= EXERCISE AIM =
Report all lines of the records that contain "https".

= RECORDS FOR THE TASK =
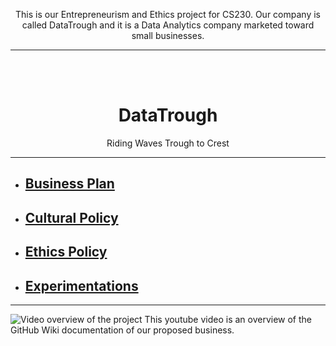 <p align="center"> This is our Entrepreneurism and Ethics project for CS230. Our company is called DataTrough and it is a Data Analytics company marketed toward small businesses. </p>

********************************

<br><br>

<h1 align="center">DataTrough</h1>

<p align="center"> Riding Waves Trough to Crest </p>

********************************
<ul>
<li><h2><a href="https://github.com/IanTrawick/Group-8-Project/wiki/Business-Plan"> Business Plan </a></h2></li>

<li><h2><a href="https://github.com/IanTrawick/Group-8-Project/wiki/Cultural-Policy"> Cultural Policy </a></h2></li>

<li><h2><a href="https://github.com/IanTrawick/Group-8-Project/wiki/Ethics-Policy"> Ethics Policy </a></h2></li>

<li><h2><a href="https://github.com/IanTrawick/Group-8-Project/wiki/Experimentations"> Experimentations </a></h2></li>
</ul>

********************************

<img src="" alt="Video overview of the project">
This youtube video is an overview of the GitHub Wiki documentation of our proposed business.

= SOLVED PROBLEM =
<li><h2><a href="https://github.com/IanTrawick/Group-8-Project/wiki/Business-Plan"> Business Plan </a></h2></li>
<li><h2><a href="https://github.com/IanTrawick/Group-8-Project/wiki/Cultural-Policy"> Cultural Policy </a></h2></li>
<li><h2><a href="https://github.com/IanTrawick/Group-8-Project/wiki/Ethics-Policy"> Ethics Policy </a></h2></li>
<li><h2><a href="https://github.com/IanTrawick/Group-8-Project/wiki/Experimentations"> Experimentations </a></h2></li>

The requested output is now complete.